Preprint posted: November 17, 2023
Sent for peer review: January 10, 2024
Reviewed Preprint version 1: March 13, 2024
Reviewed Preprint version 2: May 2, 2024
Version of Record published: May 20, 2024

Copyright

This article is distributed under the terms of the Creative Commons Attribution License, which permits unrestricted use and redistribution provided that the original author and source are credited.

Not revised: This Reviewed Preprint includes the authors’ original preprint (without revision), an eLife assessment, and public reviews.

Reviewing Editor
Russell Vance
University of California, Berkeley, Berkeley, United States of America
Senior Editor
Satyajit Rath
Indian Institute of Science Education and Research (IISER), Pune, India

Reviewer #1 (Public Review):

Summary:

This is an interesting study that performs scRNA-Seq on infected and uninfected wounds. The authors sought to understand how infection with E. faecalis influences the transcriptional profile of healing wounds. The analysis demonstrated that there is a unique transcriptional profile in infected wounds with specific changes in macrophages, keratinocytes, and fibroblasts. They also speculated on potential crosstalk between macrophages and neutrophils and macrophages and endothelial cells using NicheNet analysis and CellChat. Overall the data suggest that infection causes keratinocytes to not fully transition which may impede their function in wound healing and that the infection greatly influenced the transcriptional profile of macrophages and how they interact with other cells.

Strengths:

It is a useful dataset to help understand the impact of wound infection on the transcription of specific cell types. The analysis is very thorough in terms of transcriptional analysis and uses a variety of techniques and metrics.

Weaknesses:

Some drawbacks of the study are the following. First, the fact that it only has two mice per group, and only looks at one time point after wounding decreases the impact of the study. Wound healing is a dynamic and variable process so understanding the full course of the wound healing response would be very important to understand the impact of infection on the healing wound. Including unwounded skin in the scRNA-Seq would also lend a lot more significance to this study. Another drawback of the study is that mouse punch biopsies are very different than human wounds as they heal primarily by contraction instead of re-epithelialization like human wounds. So while the conclusions are generally supported the scope of the work is limited.

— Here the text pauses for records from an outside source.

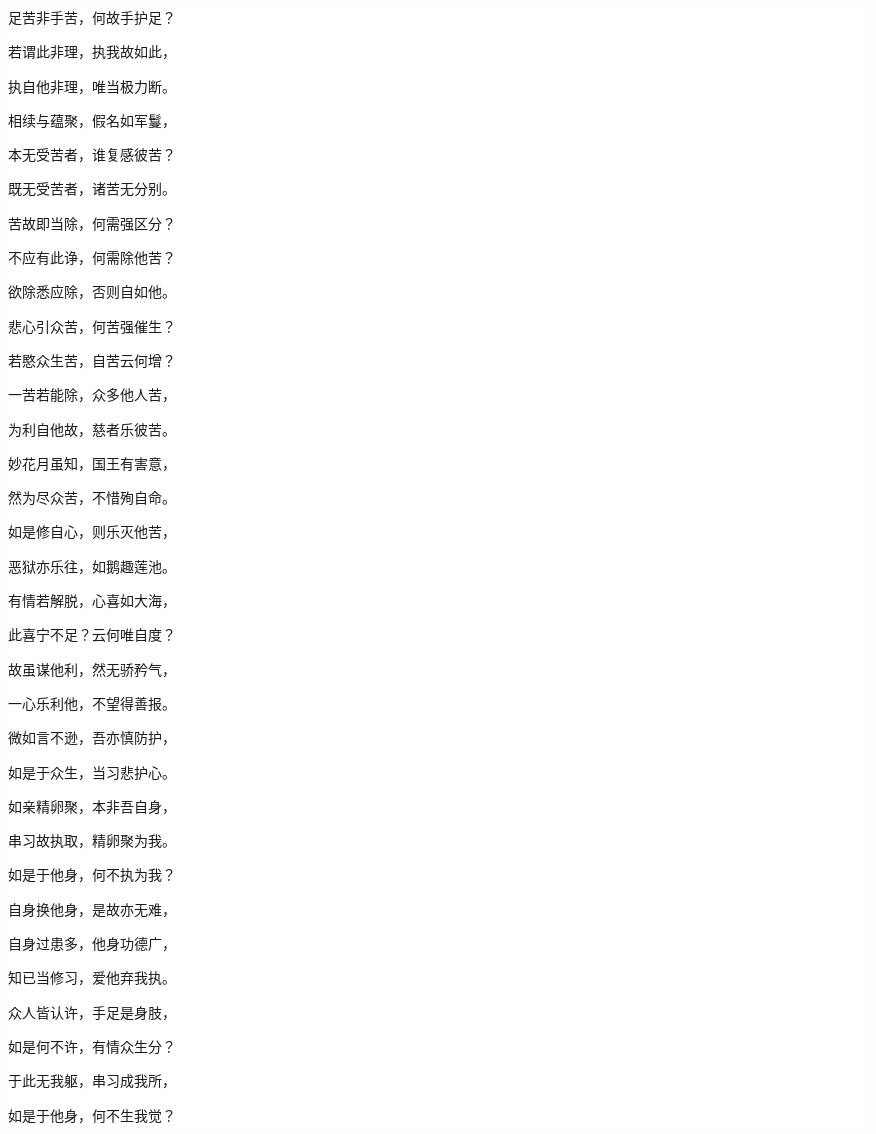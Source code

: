 足苦非手苦，何故手护足？

若谓此非理，执我故如此，

执自他非理，唯当极力断。

相续与蕴聚，假名如军鬘，

本无受苦者，谁复感彼苦？

既无受苦者，诸苦无分别。

苦故即当除，何需强区分？

不应有此诤，何需除他苦？

欲除悉应除，否则自如他。

悲心引众苦，何苦强催生？

若愍众生苦，自苦云何增？

一苦若能除，众多他人苦，

为利自他故，慈者乐彼苦。

妙花月虽知，国王有害意，

然为尽众苦，不惜殉自命。

如是修自心，则乐灭他苦，

恶狱亦乐往，如鹅趣莲池。

有情若解脱，心喜如大海，

此喜宁不足？云何唯自度？

故虽谋他利，然无骄矜气，

一心乐利他，不望得善报。

微如言不逊，吾亦慎防护，

如是于众生，当习悲护心。

如亲精卵聚，本非吾自身，

串习故执取，精卵聚为我。

如是于他身，何不执为我？

自身换他身，是故亦无难，

自身过患多，他身功德广，

知已当修习，爱他弃我执。

众人皆认许，手足是身肢，

如是何不许，有情众生分？

于此无我躯，串习成我所，

如是于他身，何不生我觉？

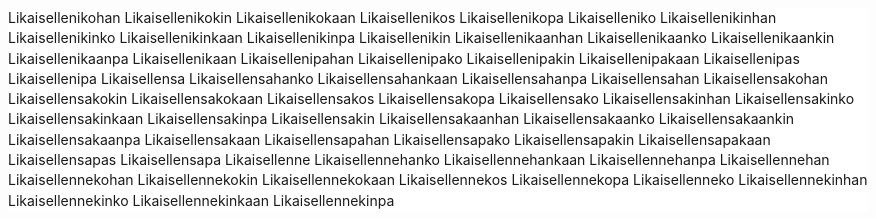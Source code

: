 Likaisellenikohan
Likaisellenikokin
Likaisellenikokaan
Likaisellenikos
Likaisellenikopa
Likaiselleniko
Likaisellenikinhan
Likaisellenikinko
Likaisellenikinkaan
Likaisellenikinpa
Likaisellenikin
Likaisellenikaanhan
Likaisellenikaanko
Likaisellenikaankin
Likaisellenikaanpa
Likaisellenikaan
Likaisellenipahan
Likaisellenipako
Likaisellenipakin
Likaisellenipakaan
Likaisellenipas
Likaisellenipa
Likaisellensa
Likaisellensahanko
Likaisellensahankaan
Likaisellensahanpa
Likaisellensahan
Likaisellensakohan
Likaisellensakokin
Likaisellensakokaan
Likaisellensakos
Likaisellensakopa
Likaisellensako
Likaisellensakinhan
Likaisellensakinko
Likaisellensakinkaan
Likaisellensakinpa
Likaisellensakin
Likaisellensakaanhan
Likaisellensakaanko
Likaisellensakaankin
Likaisellensakaanpa
Likaisellensakaan
Likaisellensapahan
Likaisellensapako
Likaisellensapakin
Likaisellensapakaan
Likaisellensapas
Likaisellensapa
Likaisellenne
Likaisellennehanko
Likaisellennehankaan
Likaisellennehanpa
Likaisellennehan
Likaisellennekohan
Likaisellennekokin
Likaisellennekokaan
Likaisellennekos
Likaisellennekopa
Likaisellenneko
Likaisellennekinhan
Likaisellennekinko
Likaisellennekinkaan
Likaisellennekinpa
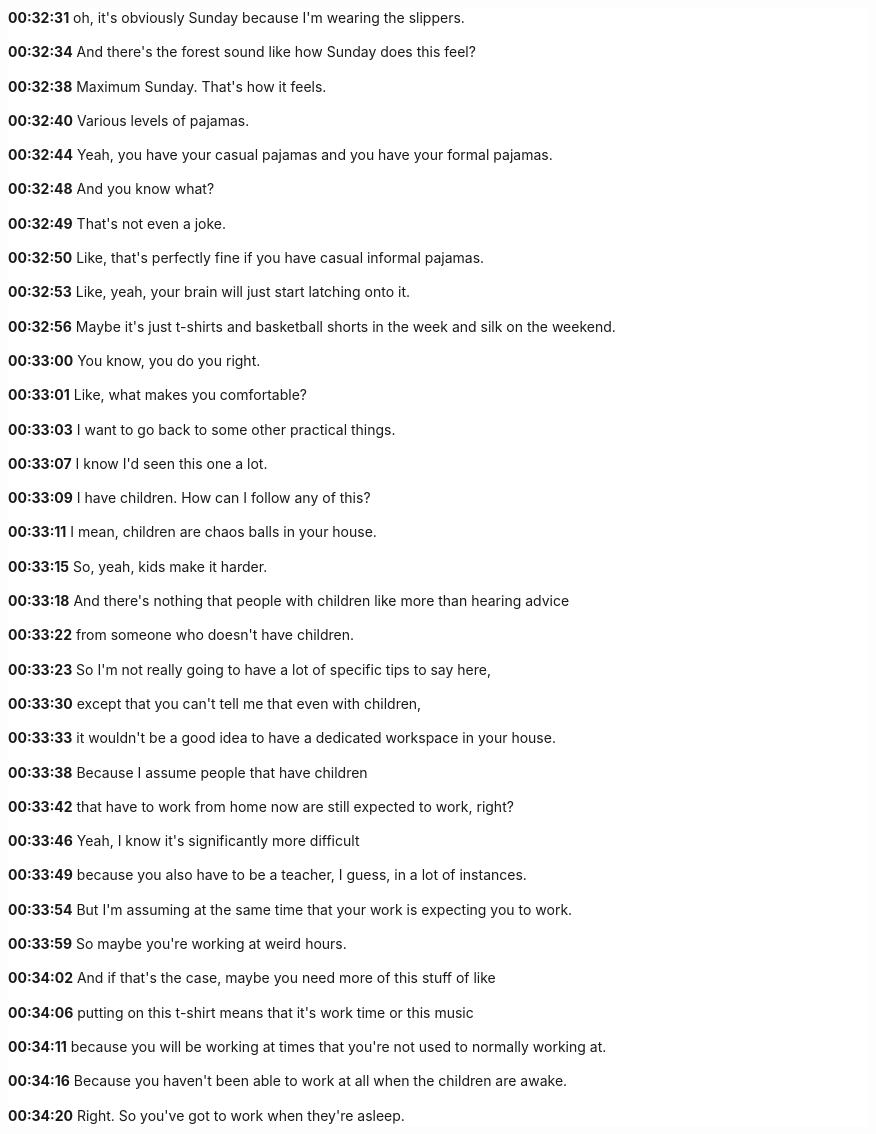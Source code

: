 **00:32:31** oh, it's obviously Sunday because I'm wearing the slippers.

**00:32:34** And there's the forest sound like how Sunday does this feel?

**00:32:38** Maximum Sunday. That's how it feels.

**00:32:40** Various levels of pajamas.

**00:32:44** Yeah, you have your casual pajamas and you have your formal pajamas.

**00:32:48** And you know what?

**00:32:49** That's not even a joke.

**00:32:50** Like, that's perfectly fine if you have casual informal pajamas.

**00:32:53** Like, yeah, your brain will just start latching onto it.

**00:32:56** Maybe it's just t-shirts and basketball shorts in the week and silk on the weekend.

**00:33:00** You know, you do you right.

**00:33:01** Like, what makes you comfortable?

**00:33:03** I want to go back to some other practical things.

**00:33:07** I know I'd seen this one a lot.

**00:33:09** I have children. How can I follow any of this?

**00:33:11** I mean, children are chaos balls in your house.

**00:33:15** So, yeah, kids make it harder.

**00:33:18** And there's nothing that people with children like more than hearing advice

**00:33:22** from someone who doesn't have children.

**00:33:23** So I'm not really going to have a lot of specific tips to say here,

**00:33:30** except that you can't tell me that even with children,

**00:33:33** it wouldn't be a good idea to have a dedicated workspace in your house.

**00:33:38** Because I assume people that have children

**00:33:42** that have to work from home now are still expected to work, right?

**00:33:46** Yeah, I know it's significantly more difficult

**00:33:49** because you also have to be a teacher, I guess, in a lot of instances.

**00:33:54** But I'm assuming at the same time that your work is expecting you to work.

**00:33:59** So maybe you're working at weird hours.

**00:34:02** And if that's the case, maybe you need more of this stuff of like

**00:34:06** putting on this t-shirt means that it's work time or this music

**00:34:11** because you will be working at times that you're not used to normally working at.

**00:34:16** Because you haven't been able to work at all when the children are awake.

**00:34:20** Right. So you've got to work when they're asleep.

https://doi.org/10.7554/eLife.95113.1.sa1

Reviewer #2 (Public Review):

Summary:

The authors have performed a detailed analysis of the complex transcriptional status of numerous cell types present in wounded tissue, including keratinocytes, fibroblasts, macrophages, neutrophils, and endothelial cells. The comparison between infected and uninfected wounds is interesting and the analysis suggests possible explanations for why infected wounds are delayed in their healing response.

Strengths:

The paper presents a thorough and detailed analysis of the scRNAseq data. The paper is clearly written and the conclusions drawn from the analysis are appropriately cautious. The results provide an important foundation for future work on the healing of infected and uninfected wounds.